(Plain-text document sources)

▼

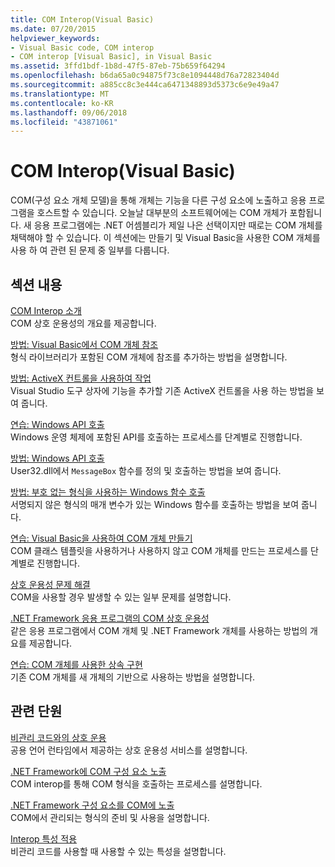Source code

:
 ```yaml
---
title: COM Interop(Visual Basic)
ms.date: 07/20/2015
helpviewer_keywords:
- Visual Basic code, COM interop
- COM interop [Visual Basic], in Visual Basic
ms.assetid: 3ffd1bdf-1b8d-47f5-87eb-75b659f64294
ms.openlocfilehash: b6da65a0c94875f73c8e1094448d76a72823404d
ms.sourcegitcommit: a885cc8c3e444ca6471348893d5373c6e9e49a47
ms.translationtype: MT
ms.contentlocale: ko-KR
ms.lasthandoff: 09/06/2018
ms.locfileid: "43871061"
---
```

# <a name="com-interop-visual-basic"></a>COM Interop(Visual Basic)
COM(구성 요소 개체 모델)을 통해 개체는 기능을 다른 구성 요소에 노출하고 응용 프로그램을 호스트할 수 있습니다. 오늘날 대부분의 소프트웨어에는 COM 개체가 포함됩니다. 새 응용 프로그램에는 .NET 어셈블리가 제일 나은 선택이지만 때로는 COM 개체를 채택해야 할 수 있습니다. 이 섹션에는 만들기 및 Visual Basic을 사용한 COM 개체를 사용 하 여 관련 된 문제 중 일부를 다룹니다.  
  
## <a name="in-this-section"></a>섹션 내용  
 [COM Interop 소개](../../../visual-basic/programming-guide/com-interop/introduction-to-com-interop.md)  
 COM 상호 운용성의 개요를 제공합니다.  
  
 [방법: Visual Basic에서 COM 개체 참조](../../../visual-basic/programming-guide/com-interop/how-to-reference-com-objects.md)  
 형식 라이브러리가 포함된 COM 개체에 참조를 추가하는 방법을 설명합니다.  
  
 [방법: ActiveX 컨트롤을 사용하여 작업](../../../visual-basic/programming-guide/com-interop/how-to-work-with-activex-controls.md)  
 Visual Studio 도구 상자에 기능을 추가할 기존 ActiveX 컨트롤을 사용 하는 방법을 보여 줍니다.  
  
 [연습: Windows API 호출](../../../visual-basic/programming-guide/com-interop/walkthrough-calling-windows-apis.md)  
 Windows 운영 체제에 포함된 API를 호출하는 프로세스를 단계별로 진행합니다.  
  
 [방법: Windows API 호출](../../../visual-basic/programming-guide/com-interop/how-to-call-windows-apis.md)  
 User32.dll에서 `MessageBox` 함수를 정의 및 호출하는 방법을 보여 줍니다.  
  
 [방법: 부호 없는 형식을 사용하는 Windows 함수 호출](../../../visual-basic/programming-guide/com-interop/how-to-call-a-windows-function-that-takes-unsigned-types.md)  
 서명되지 않은 형식의 매개 변수가 있는 Windows 함수를 호출하는 방법을 보여 줍니다.  
  
 [연습: Visual Basic을 사용하여 COM 개체 만들기](../../../visual-basic/programming-guide/com-interop/walkthrough-creating-com-objects.md)  
 COM 클래스 템플릿을 사용하거나 사용하지 않고 COM 개체를 만드는 프로세스를 단계별로 진행합니다.  
  
 [상호 운용성 문제 해결](../../../visual-basic/programming-guide/com-interop/troubleshooting-interoperability.md)  
 COM을 사용할 경우 발생할 수 있는 일부 문제를 설명합니다.  
  
 [.NET Framework 응용 프로그램의 COM 상호 운용성](../../../visual-basic/programming-guide/com-interop/com-interoperability-in-net-framework-applications.md)  
 같은 응용 프로그램에서 COM 개체 및 .NET Framework 개체를 사용하는 방법의 개요를 제공합니다.  
  
 [연습: COM 개체를 사용한 상속 구현](../../../visual-basic/programming-guide/com-interop/walkthrough-implementing-inheritance-with-com-objects.md)  
 기존 COM 개체를 새 개체의 기반으로 사용하는 방법을 설명합니다.  
  
## <a name="related-sections"></a>관련 단원  
 [비관리 코드와의 상호 운용](../../../framework/interop/index.md)  
 공용 언어 런타임에서 제공하는 상호 운용성 서비스를 설명합니다.  
  
 [.NET Framework에 COM 구성 요소 노출](https://msdn.microsoft.com/library/e78b14f1-e487-43cd-9c6d-1a07483f1730)  
 COM interop를 통해 COM 형식을 호출하는 프로세스를 설명합니다.  
  
 [.NET Framework 구성 요소를 COM에 노출](https://msdn.microsoft.com/library/e42a65f7-1e61-411f-b09a-aca1bbce24c6)  
 COM에서 관리되는 형식의 준비 및 사용을 설명합니다.  
  
 [Interop 특성 적용](../../../framework/interop/applying-interop-attributes.md)  
 비관리 코드를 사용할 때 사용할 수 있는 특성을 설명합니다.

▲

The task calls for duplicating the data exactly, with no images kept.

- _Expected answer_:
Source code

:
 ```yaml
---
title: COM Interop(Visual Basic)
ms.date: 07/20/2015
helpviewer_keywords:
- Visual Basic code, COM interop
- COM interop [Visual Basic], in Visual Basic
ms.assetid: 3ffd1bdf-1b8d-47f5-87eb-75b659f64294
ms.openlocfilehash: b6da65a0c94875f73c8e1094448d76a72823404d
ms.sourcegitcommit: a885cc8c3e444ca6471348893d5373c6e9e49a47
ms.translationtype: MT
ms.contentlocale: ko-KR
ms.lasthandoff: 09/06/2018
ms.locfileid: "43871061"
---
```

# <a name="com-interop-visual-basic"></a>COM Interop(Visual Basic)
COM(구성 요소 개체 모델)을 통해 개체는 기능을 다른 구성 요소에 노출하고 응용 프로그램을 호스트할 수 있습니다. 오늘날 대부분의 소프트웨어에는 COM 개체가 포함됩니다. 새 응용 프로그램에는 .NET 어셈블리가 제일 나은 선택이지만 때로는 COM 개체를 채택해야 할 수 있습니다. 이 섹션에는 만들기 및 Visual Basic을 사용한 COM 개체를 사용 하 여 관련 된 문제 중 일부를 다룹니다.  
  
## <a name="in-this-section"></a>섹션 내용  
 [COM Interop 소개](../../../visual-basic/programming-guide/com-interop/introduction-to-com-interop.md)  
 COM 상호 운용성의 개요를 제공합니다.  
  
 [방법: Visual Basic에서 COM 개체 참조](../../../visual-basic/programming-guide/com-interop/how-to-reference-com-objects.md)  
 형식 라이브러리가 포함된 COM 개체에 참조를 추가하는 방법을 설명합니다.  
  
 [방법: ActiveX 컨트롤을 사용하여 작업](../../../visual-basic/programming-guide/com-interop/how-to-work-with-activex-controls.md)  
 Visual Studio 도구 상자에 기능을 추가할 기존 ActiveX 컨트롤을 사용 하는 방법을 보여 줍니다.  
  
 [연습: Windows API 호출](../../../visual-basic/programming-guide/com-interop/walkthrough-calling-windows-apis.md)  
 Windows 운영 체제에 포함된 API를 호출하는 프로세스를 단계별로 진행합니다.  
  
 [방법: Windows API 호출](../../../visual-basic/programming-guide/com-interop/how-to-call-windows-apis.md)  
 User32.dll에서 `MessageBox` 함수를 정의 및 호출하는 방법을 보여 줍니다.  
  
 [방법: 부호 없는 형식을 사용하는 Windows 함수 호출](../../../visual-basic/programming-guide/com-interop/how-to-call-a-windows-function-that-takes-unsigned-types.md)  
 서명되지 않은 형식의 매개 변수가 있는 Windows 함수를 호출하는 방법을 보여 줍니다.  
  
 [연습: Visual Basic을 사용하여 COM 개체 만들기](../../../visual-basic/programming-guide/com-interop/walkthrough-creating-com-objects.md)  
 COM 클래스 템플릿을 사용하거나 사용하지 않고 COM 개체를 만드는 프로세스를 단계별로 진행합니다.  
  
 [상호 운용성 문제 해결](../../../visual-basic/programming-guide/com-interop/troubleshooting-interoperability.md)  
 COM을 사용할 경우 발생할 수 있는 일부 문제를 설명합니다.  
  
 [.NET Framework 응용 프로그램의 COM 상호 운용성](../../../visual-basic/programming-guide/com-interop/com-interoperability-in-net-framework-applications.md)  
 같은 응용 프로그램에서 COM 개체 및 .NET Framework 개체를 사용하는 방법의 개요를 제공합니다.  
  
 [연습: COM 개체를 사용한 상속 구현](../../../visual-basic/programming-guide/com-interop/walkthrough-implementing-inheritance-with-com-objects.md)  
 기존 COM 개체를 새 개체의 기반으로 사용하는 방법을 설명합니다.  
  
## <a name="related-sections"></a>관련 단원  
 [비관리 코드와의 상호 운용](../../../framework/interop/index.md)  
 공용 언어 런타임에서 제공하는 상호 운용성 서비스를 설명합니다.  
  
 [.NET Framework에 COM 구성 요소 노출](https://msdn.microsoft.com/library/e78b14f1-e487-43cd-9c6d-1a07483f1730)  
 COM interop를 통해 COM 형식을 호출하는 프로세스를 설명합니다.  
  
 [.NET Framework 구성 요소를 COM에 노출](https://msdn.microsoft.com/library/e42a65f7-1e61-411f-b09a-aca1bbce24c6)  
 COM에서 관리되는 형식의 준비 및 사용을 설명합니다.  
  
 [Interop 특성 적용](../../../framework/interop/applying-interop-attributes.md)  
 비관리 코드를 사용할 때 사용할 수 있는 특성을 설명합니다.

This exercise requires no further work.